Contents
    Application Development

    Integration vs End-to-End Testing

    Integration Testing

    Integration tests sit between unit tests (testing a particular class or set of classes without dependencies) and end-to-end tests. They execute code in an environment close to the normal application runtime but not in a real browser, so they provide less visual feedback than end-to-end tests.

    Integration tests typically:

    • Run during the integration stage.
    • Start the complete Spring context and interact with a database.
    • Interact with a subset of the UI and its immediate integrations.
    • Mock or use fake services for remote integrations.
    • Verify the resulting state of the UI and its data bindings.

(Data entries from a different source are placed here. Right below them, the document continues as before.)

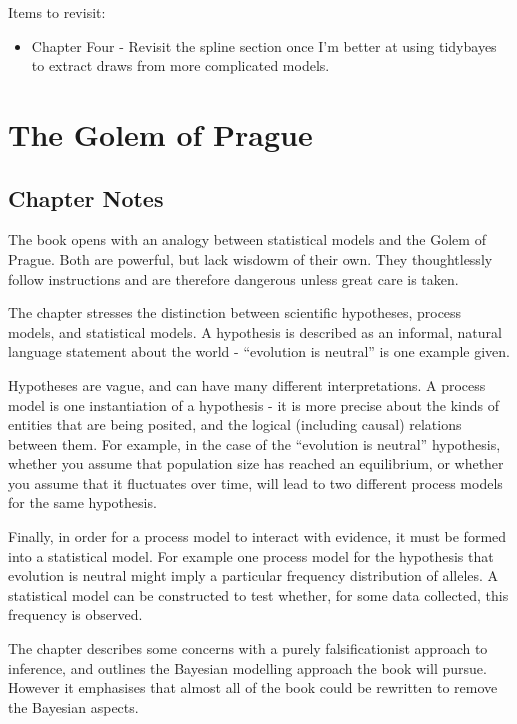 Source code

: \documentclass[
]{book}
\providecommand{\tightlist}{%
  \setlength{\itemsep}{0pt}\setlength{\parskip}{0pt}}
\begin{document}
Items to revisit:

\begin{itemize}
\tightlist
\item
  Chapter Four - Revisit the spline section once I'm better at using tidybayes to extract draws from more complicated models.
\end{itemize}

\hypertarget{prague}{%
\chapter{The Golem of Prague}\label{prague}}

\hypertarget{chapter-notes}{%
\section{Chapter Notes}\label{chapter-notes}}

The book opens with an analogy between statistical models and the Golem of Prague. Both are powerful, but lack wisdowm of their own. They thoughtlessly follow instructions and are therefore dangerous unless great care is taken.

The chapter stresses the distinction between scientific hypotheses, process models, and statistical models. A hypothesis is described as an informal, natural language statement about the world - ``evolution is neutral'' is one example given.

Hypotheses are vague, and can have many different interpretations. A process model is one instantiation of a hypothesis - it is more precise about the kinds of entities that are being posited, and the logical (including causal) relations between them. For example, in the case of the ``evolution is neutral'' hypothesis, whether you assume that population size has reached an equilibrium, or whether you assume that it fluctuates over time, will lead to two different process models for the same hypothesis.

Finally, in order for a process model to interact with evidence, it must be formed into a statistical model. For example one process model for the hypothesis that evolution is neutral might imply a particular frequency distribution of alleles. A statistical model can be constructed to test whether, for some data collected, this frequency is observed.

The chapter describes some concerns with a purely falsificationist approach to inference, and outlines the Bayesian modelling approach the book will pursue. However it emphasises that almost all of the book could be rewritten to remove the Bayesian aspects.
\end{document}
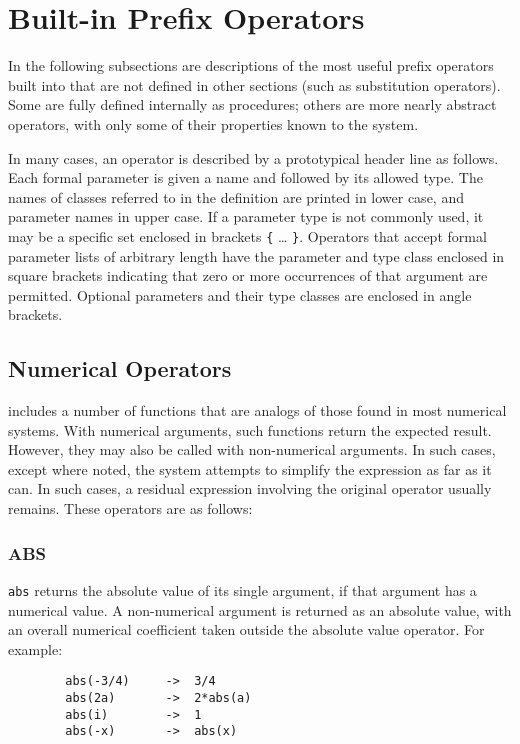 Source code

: \chapter{Built-in Prefix Operators}
In the following subsections are descriptions of the most  useful prefix
operators built into {\REDUCE} that are not defined in other sections (such
as substitution operators). Some are fully defined internally as
procedures; others are more nearly abstract operators, with only some of
their properties known to the system.

In many cases, an operator is described by a prototypical header line as
follows. Each formal parameter is given a name and followed by its allowed
type. The names of classes referred to in the definition are printed in
lower case, and parameter names in upper case. If a parameter type is not
commonly used, it may be a specific set enclosed in brackets
\texttt{\{} \ldots{} \texttt{\}}.
Operators that accept formal parameter lists of arbitrary length have the
parameter and type class enclosed in square brackets indicating that zero
or more occurrences of that argument are permitted. Optional parameters
and their type classes are enclosed in angle brackets.

\section{Numerical Operators}
{\REDUCE} includes a number of functions that are analogs of those found
in most numerical systems.  With numerical arguments, such functions
return the expected result.  However, they may also be called with
non-numerical arguments.  In such cases, except where noted, the system
attempts to simplify the expression as far as it can.  In such cases, a
residual expression involving the original operator usually remains.
These operators are as follows:

\subsection{ABS}
\hypertarget{operator:ABS}{}
\texttt{abs} returns the absolute value
of its single argument, if that argument has a numerical value.
A non-numerical argument is returned as an absolute value, with an overall
numerical coefficient taken outside the absolute value operator. For example:
\begin{verbatim}
        abs(-3/4)     ->  3/4
        abs(2a)       ->  2*abs(a)
        abs(i)        ->  1
        abs(-x)       ->  abs(x)
\end{verbatim}

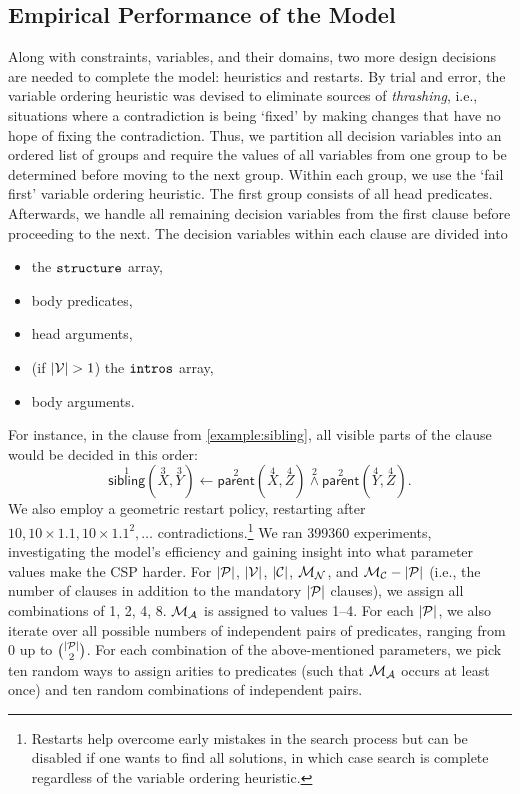 \subsection{Empirical Performance of the Model} \label{sec:1experiment1}

Along with constraints, variables, and their domains, two more design decisions
are needed to complete the model: heuristics and restarts. By trial and error,
the variable ordering heuristic was devised to eliminate sources of
\emph{thrashing}, i.e., situations where a contradiction is being `fixed' by
making changes that have no hope of fixing the contradiction. Thus, we partition
all decision variables into an ordered list of groups and require the values of
all variables from one group to be determined before moving to the next group.
Within each group, we use the `fail first' variable ordering heuristic. The
first group consists of all head predicates. Afterwards, we handle all remaining
decision variables from the first clause before proceeding to the next. The
decision variables within each clause are divided into
\begin{itemize}
\item the $\texttt{\textup{structure}}$ array,
\item body predicates,
\item head arguments,
\item (if $|\mathcal{V}{}| > 1$) the $\texttt{\textup{intros}}$ array,
\item body arguments.
\end{itemize}
For instance, in the clause from \cref{example:sibling}, all visible parts of
the clause would be decided in this order:
\[
  \overset{1}{\mathsf{sibling}}(\overset{3}{X}, \overset{3}{Y}) \gets
  \overset{2}{\mathsf{parent}}(\overset{4}{X}, \overset{4}{Z})
  \overset{2}{\land} \overset{2}{\mathsf{parent}}(\overset{4}{Y},
  \overset{4}{Z}).
\]
We also employ a geometric restart policy, restarting after $10, 10 \times 1.1,
10 \times 1.1^2, \dots$ contradictions.\footnote{Restarts help overcome early
  mistakes in the search process but can be disabled if one wants to find all
  solutions, in which case search is complete regardless of the variable
  ordering heuristic.} We ran \num{399360} experiments, investigating the
model's efficiency and gaining insight into what parameter values make the CSP
harder. For $|\mathcal{P}{}|$, $|\mathcal{V}{}|$, $|\mathcal{C}{}|$,
$\mathcal{M}_{\mathcal{N}}{}$, and $\mathcal{M}_{\mathcal{C}}{} - |\mathcal{P}{}|$ (i.e., the number of
clauses in addition to the mandatory $|\mathcal{P}{}|$ clauses), we assign all
combinations of 1, 2, 4, 8. $\mathcal{M}_{\mathcal{A}}{}$ is assigned to values 1--4. For each
$|\mathcal{P}{}|$, we also iterate over all possible numbers of independent
pairs of predicates, ranging from 0 up to $\binom{|\mathcal{P}{}|}{2}$. For each
combination of the above-mentioned parameters, we pick ten random ways to assign
arities to predicates (such that $\mathcal{M}_{\mathcal{A}}{}$ occurs at least once) and ten
random combinations of independent pairs.

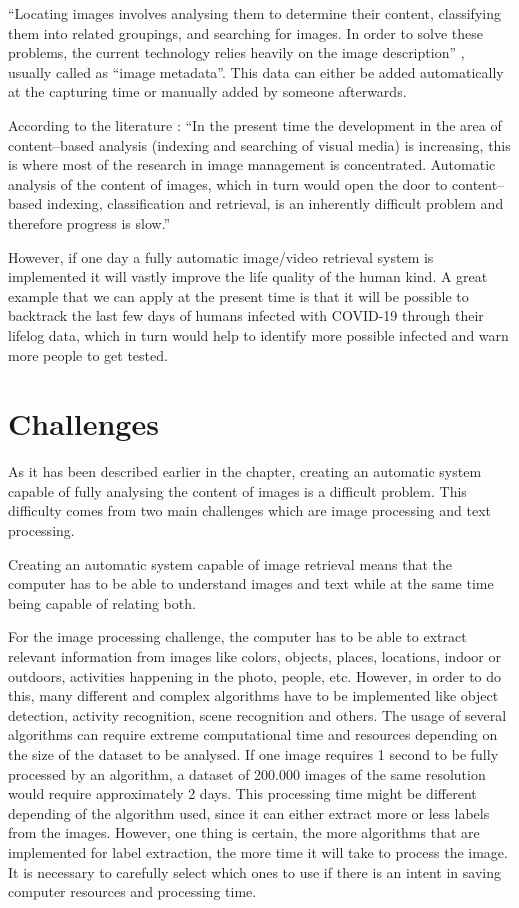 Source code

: ``Locating images involves analysing them to determine their content, classifying them into related groupings, and searching for  images. In order to solve these problems, the current technology relies heavily on the image description'' \cite{Zhang2008}, usually called as ``image metadata''. This data can either be added automatically at the capturing time or manually added by someone afterwards.

According to the literature \cite{Zhang2008} : ``In the present time the development in the area of content–based analysis (indexing and searching of visual media) is increasing, this is where most of the research in image management is concentrated. Automatic analysis of the content of images, which in turn would open the door to content–based indexing, classification and retrieval, is an inherently difficult problem and therefore progress is slow.''

However, if one day a fully automatic image/video retrieval system is implemented it will vastly improve the life quality of the human kind. A great example that we can apply at the present time is that it will be possible to backtrack the last few days of humans infected with COVID-19 through their lifelog data, which in turn would help to identify more possible infected and warn more people to get tested.

\section{Challenges}

As it has been described earlier in the chapter, creating an automatic system capable of fully analysing the content of images is a difficult problem. This difficulty comes from two main challenges which are image processing and text processing. 

Creating an automatic system capable of image retrieval means that the computer has to be able to understand images and text while at the same time being capable of relating both.

For the image processing challenge, the computer has to be able to extract relevant information from images like colors, objects, places, locations, indoor or outdoors, activities happening in the photo, people, etc. However, in order to do this, many different and complex algorithms have to be implemented like object detection, activity recognition, scene recognition and others. The usage of several algorithms can require extreme computational time and resources depending on the size of the dataset to be analysed. If one image requires 1 second to be fully processed by an algorithm, a dataset of 200.000 images of the same resolution would require approximately 2 days. This processing time might be different depending of the algorithm used, since it can either extract more or less labels from the images. However, one thing is certain, the more algorithms that are implemented for label extraction, the more time it will take to process the image. It is necessary to carefully select which ones to use if there is an intent in saving computer resources and processing time.


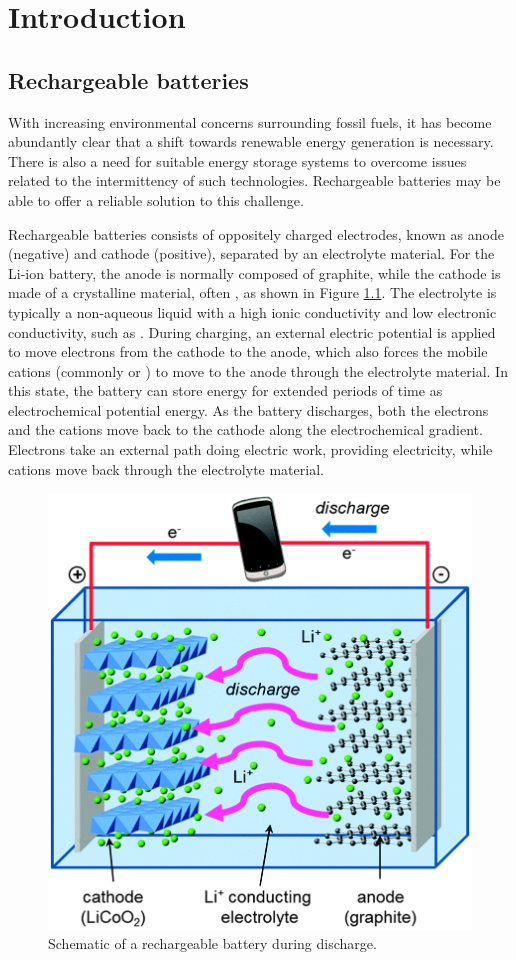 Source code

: \documentclass[12pt]{report}
\begin{document}
\chapter{Introduction}


\section{Rechargeable batteries}

With increasing environmental concerns surrounding fossil fuels, it has become abundantly clear that a shift towards renewable energy generation is necessary.\cite{chu2017, chu2012}
There is also a need for suitable energy storage systems to overcome issues related to the intermittency of such technologies. 
Rechargeable batteries may be able to offer a reliable solution to this challenge.\cite{islam2014, liu2013, dunn2011, goodenough2010, armand2008}

Rechargeable batteries consists of oppositely charged electrodes, known as anode (negative) and cathode (positive), separated by an electrolyte material.
For the Li-ion battery, the anode is normally composed of graphite, while the cathode is made of a crystalline material, often , as shown in Figure \ref{battery}.
The electrolyte is typically a non-aqueous liquid with a high ionic conductivity and low electronic conductivity, such as .
During charging, an external electric potential is applied to move electrons from the cathode to the anode, which also forces the mobile cations (commonly  or ) to move to the anode through the electrolyte material.
In this state, the battery can store energy for extended periods of time as electrochemical potential energy.
As the battery discharges, both the electrons and the cations move back to the cathode along the electrochemical gradient.
Electrons take an external path doing electric work, providing electricity, while cations move back through the electrolyte material.\cite{islam2014}

\begin{figure}[!ht]
\centering
\includegraphics[width=8 cm]{./figures/battery.png}
\caption{Schematic of a rechargeable battery during discharge.\cite{islam2014}}
\label{battery}
\end{figure}
\end{document}
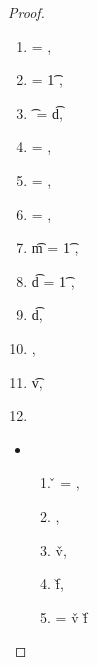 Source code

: \begin{lemma}
\begin{proof}
\begin{case}[T-DefMethod]
        \begin{enumerate}
          \item
  \e{} = { {} {}},
          \item
   = {\abs {\x{}} {\t{1}} {}},
          \item
  \t{} = { {\t{d}}},
          \item
  \thenprop{\prop{}} = {\topprop{}},
          \item
  \elseprop{\prop{}} = {\botprop{}},
          \item
  \object{} = {\emptyobject{}},
          \item
  \t{m} = {\ArrowOne {\x{}} {\t{1}} {\s{}}
                     {
                                 {}}
                     {}},
          \item
  \t{d} = {\ArrowOne {\x{}} {\t{1}} {\sp{}}
                     {
                                 {}}
                     {}},
          \item
  \judgementtwo {\propenv{}} { { {\t{d}}}},
          \item
  ,
          \item
  \judgementtwo {\propenv{}}
               { {\t{v}}},
          \item
           { {\s{}}}
           {
                       {}}
           {}
        \end{enumerate}

  \begin{itemize}
    \item[]
      \begin{subcase}[B-DefMethod]
        \ 
        
        \begin{enumerate}[resume]
          \item
       \v{} = { {\disptablep{}}},
          \item
        \opsem {\openv{}}
               {}
               { {\disptable{}}},
          \item
  \opsem {\openv{}}
         {}
         {\v{v}},
          \item
  \opsem {\openv{}}
         {}
         {\v{f}},
          \item
         \disptablep{} = {\extenddisptable {\disptable{}} 
                                {\v{v}}
                                {\v{f}}}
        \end{enumerate}


\end{subcase}
\end{itemize}
\end{case}
\end{proof}
\end{lemma}
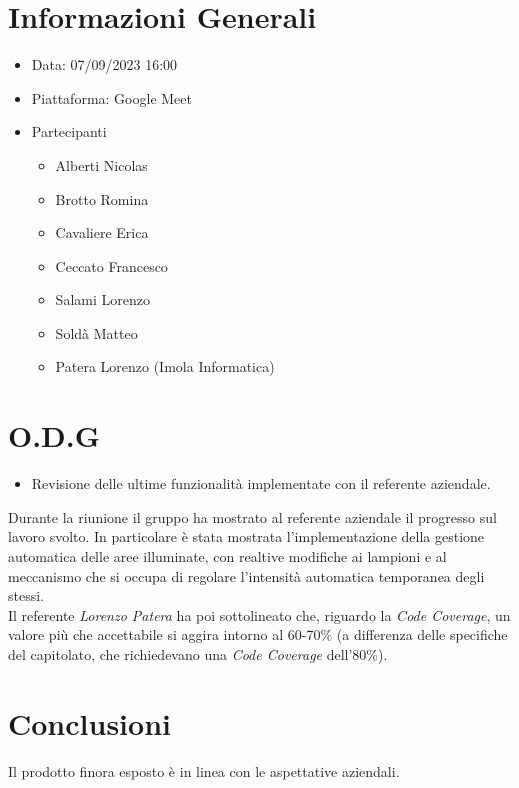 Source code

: \documentclass[a4paper, 12pt]{article}
\begin{document}
\makefrontpage
\section*{Informazioni Generali}
\begin{itemize}
    \item Data: 07/09/2023 16:00
    \item Piattaforma: Google Meet
    \item Partecipanti
          \begin{itemize}
              \item Alberti Nicolas
              \item Brotto Romina
              \item Cavaliere Erica
              \item Ceccato Francesco
              \item Salami Lorenzo
              \item Soldà Matteo
              \item Patera Lorenzo (Imola Informatica)
          \end{itemize}
\end{itemize}
\section*{O.D.G}
\begin{itemize}
    \item Revisione delle ultime funzionalità implementate con il referente aziendale.
\end{itemize}




 Durante la riunione il gruppo ha mostrato al referente aziendale il progresso sul 
lavoro svolto. In particolare è stata mostrata l'implementazione della gestione 
automatica delle aree illuminate, con realtive modifiche ai lampioni e al meccanismo 
che si occupa di regolare l'intensità automatica temporanea degli stessi.\\
Il referente \textit{Lorenzo Patera} ha poi sottolineato che, riguardo la 
\textit{Code Coverage}, un valore più che accettabile si aggira intorno al 
60-70\% (a differenza delle specifiche del capitolato, che richiedevano una 
\textit{Code Coverage} dell'80\%).




\section*{Conclusioni}
Il prodotto finora esposto è in linea con le aspettative aziendali.
\end{document}
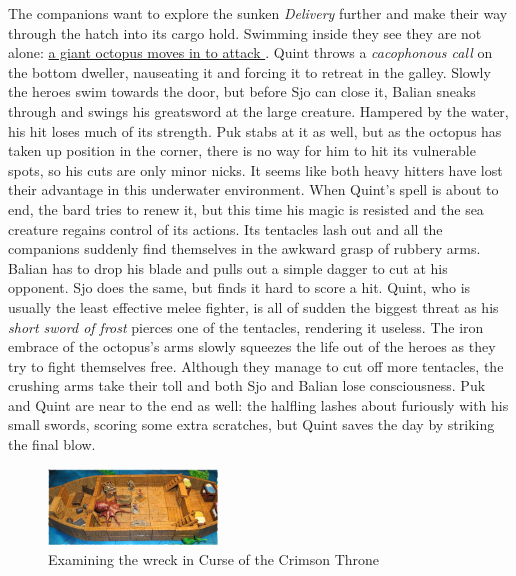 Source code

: The companions want to explore the sunken {\itshape Delivery} further and make their way through the hatch into its cargo hold. Swimming inside they see they are not alone: \hyperref[fig:Examining-the-wreck-in-Curse-of-the-Crimson-Throne-504554608]{ a giant octopus moves in to attack } . Quint throws a  {\itshape cacophonous call} on the bottom dweller, nauseating it and forcing it to retreat in the galley. Slowly the heroes swim towards the door, but before Sjo can close it, Balian sneaks through and swings his greatsword at the large creature. Hampered by the water, his hit loses much of its strength. Puk stabs at it as well, but as the octopus has taken up position in the corner, there is no way for him to hit its vulnerable spots, so his cuts are only minor nicks. It seems like both heavy hitters have lost their advantage in this underwater environment. When Quint's spell is about to end, the bard tries to renew it, but this time his magic is resisted and the sea creature regains control of its actions. Its tentacles lash out and all the companions suddenly find themselves in the awkward grasp of rubbery arms. Balian has to drop his blade and pulls out a simple dagger to cut at his opponent. Sjo does the same, but finds it hard to score a hit. Quint, who is usually the least effective melee fighter, is all of sudden the biggest threat as his  {\itshape short sword of frost} pierces one of the tentacles, rendering it useless. The iron embrace of the octopus's arms slowly squeezes the life out of the heroes as they try to fight themselves free. Although they manage to cut off more tentacles, the crushing arms take their toll and both Sjo and Balian lose consciousness. Puk and Quint are near to the end as well: the halfling lashes about furiously with his small swords, scoring some extra scratches, but Quint saves the day by striking the final blow. \\

\begin{figure}[h]
	\centering
	\includegraphics[width=0.4\textwidth]{images/Examining-the-wreck-in-Curse-of-the-Crimson-Throne-504554608_mod.jpg}
	\caption{Examining the wreck in Curse of the Crimson Throne}
	\label{fig:Examining-the-wreck-in-Curse-of-the-Crimson-Throne-504554608}
\end{figure}

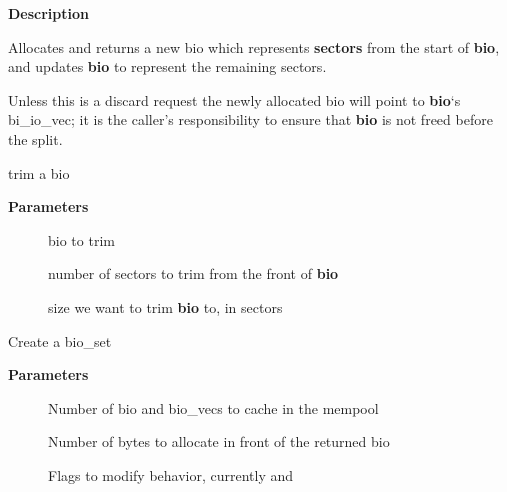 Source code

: \documentclass[a4paper,8pt,english]{sphinxmanual}
\begin{document}
\textbf{Description}

Allocates and returns a new bio which represents \textbf{sectors} from the start of
\textbf{bio}, and updates \textbf{bio} to represent the remaining sectors.

Unless this is a discard request the newly allocated bio will point
to \textbf{bio}`s bi\_io\_vec; it is the caller's responsibility to ensure that
\textbf{bio} is not freed before the split.

\begin{fulllineitems}
\label{filesystems/index:c.bio_trim}
trim a bio

\end{fulllineitems}


\textbf{Parameters}
\begin{description}
\item[{}] \leavevmode
bio to trim

\item[{}] \leavevmode
number of sectors to trim from the front of \textbf{bio}

\item[{}] \leavevmode
size we want to trim \textbf{bio} to, in sectors

\end{description}

\begin{fulllineitems}
\label{filesystems/index:c.bioset_create}
Create a bio\_set

\end{fulllineitems}


\textbf{Parameters}
\begin{description}
\item[{}] \leavevmode
Number of bio and bio\_vecs to cache in the mempool

\item[{}] \leavevmode
Number of bytes to allocate in front of the returned bio

\item[{}] \leavevmode
Flags to modify behavior, currently 
and 

\end{description}
\end{document}
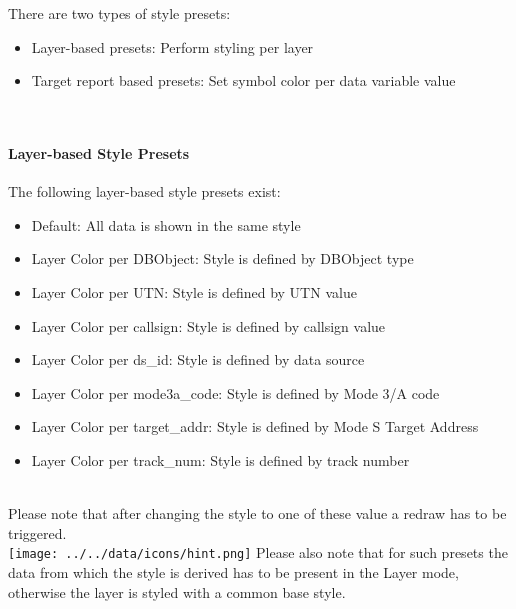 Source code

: There are two types of style presets:
\begin{itemize}
 \item Layer-based presets: Perform styling per layer
 \item Target report based presets: Set symbol color per data variable value
\end{itemize}
\  \\

\paragraph{Layer-based Style Presets}
The following layer-based style presets exist:
\begin{itemize}
 \item Default: All data is shown in the same style
 \item Layer Color per DBObject: Style is defined by DBObject type
 \item Layer Color per UTN: Style is defined by UTN value
 \item Layer Color per callsign: Style is defined by callsign value
 \item Layer Color per ds\_id: Style is defined by data source
 \item Layer Color per mode3a\_code: Style is defined by Mode 3/A code
 \item Layer Color per target\_addr: Style is defined by Mode S Target Address
 \item Layer Color per track\_num: Style is defined by track number
\end{itemize}
\  \\

Please note that after changing the style to one of these value a redraw has to be triggered. \\

\texttt{[image: ../../data/icons/hint.png]} Please also note that for such presets the data from which the style is derived has to be present in the Layer mode, otherwise the layer is styled with a common base style.

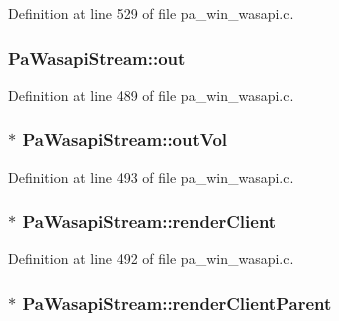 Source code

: Definition at line 529 of file pa\+\_\+win\+\_\+wasapi.\+c.

\subsubsection[{\texorpdfstring{out}{out}}]{ Pa\+Wasapi\+Stream\+::out}\hypertarget{struct_pa_wasapi_stream_a995c67eb832e26e5f9e092e06d93799d}{}\label{struct_pa_wasapi_stream_a995c67eb832e26e5f9e092e06d93799d}


Definition at line 489 of file pa\+\_\+win\+\_\+wasapi.\+c.

\subsubsection[{\texorpdfstring{out\+Vol}{outVol}}]{$\ast$ Pa\+Wasapi\+Stream\+::out\+Vol}\hypertarget{struct_pa_wasapi_stream_a91aaed1fbd340608a77d1515e4445214}{}\label{struct_pa_wasapi_stream_a91aaed1fbd340608a77d1515e4445214}


Definition at line 493 of file pa\+\_\+win\+\_\+wasapi.\+c.

\subsubsection[{\texorpdfstring{render\+Client}{renderClient}}]{$\ast$ Pa\+Wasapi\+Stream\+::render\+Client}\hypertarget{struct_pa_wasapi_stream_a6abc7bc5a7514d6de28dec4a623c2e93}{}\label{struct_pa_wasapi_stream_a6abc7bc5a7514d6de28dec4a623c2e93}


Definition at line 492 of file pa\+\_\+win\+\_\+wasapi.\+c.

\subsubsection[{\texorpdfstring{render\+Client\+Parent}{renderClientParent}}]{$\ast$ Pa\+Wasapi\+Stream\+::render\+Client\+Parent}\hypertarget{struct_pa_wasapi_stream_a28a861cf6e64e4f1b45d4f774052cc42}{}\label{struct_pa_wasapi_stream_a28a861cf6e64e4f1b45d4f774052cc42}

    Use UI integration tests to quickly verify UI and immediate backend interactions and catch bugs early. For integration testing in Jmix, use standard Spring Boot tests and let Studio help you create the test classes.

    See the documentation to learn more.

    End-to-End (E2E) Testing

    E2E tests simulate real user workflows automating a browser to interact with the application in a production-like environment with real services or realistic stubs. They are ideal for validating critical end-user flows but are generally slower and harder to maintain than unit or integration tests.

    E2E tests typically:

    • Run before release or nightly builds for critical flows
    • Run in a browser or a headless browser simulation.
    • Simulate real user scenarios with real services or realistic stubs.
    • Verify application behavior from the user’s perspective.
    • Capture screenshots for visual evidence and error analysis.

    Use E2E tests sparingly for critical user journeys to ensure the whole system works in production‑like conditions. Jmix includes Masquerade – a dedicated testing library. Built on Selenium WebDriver and Selenide, it simplifies creating E2E tests for your applications.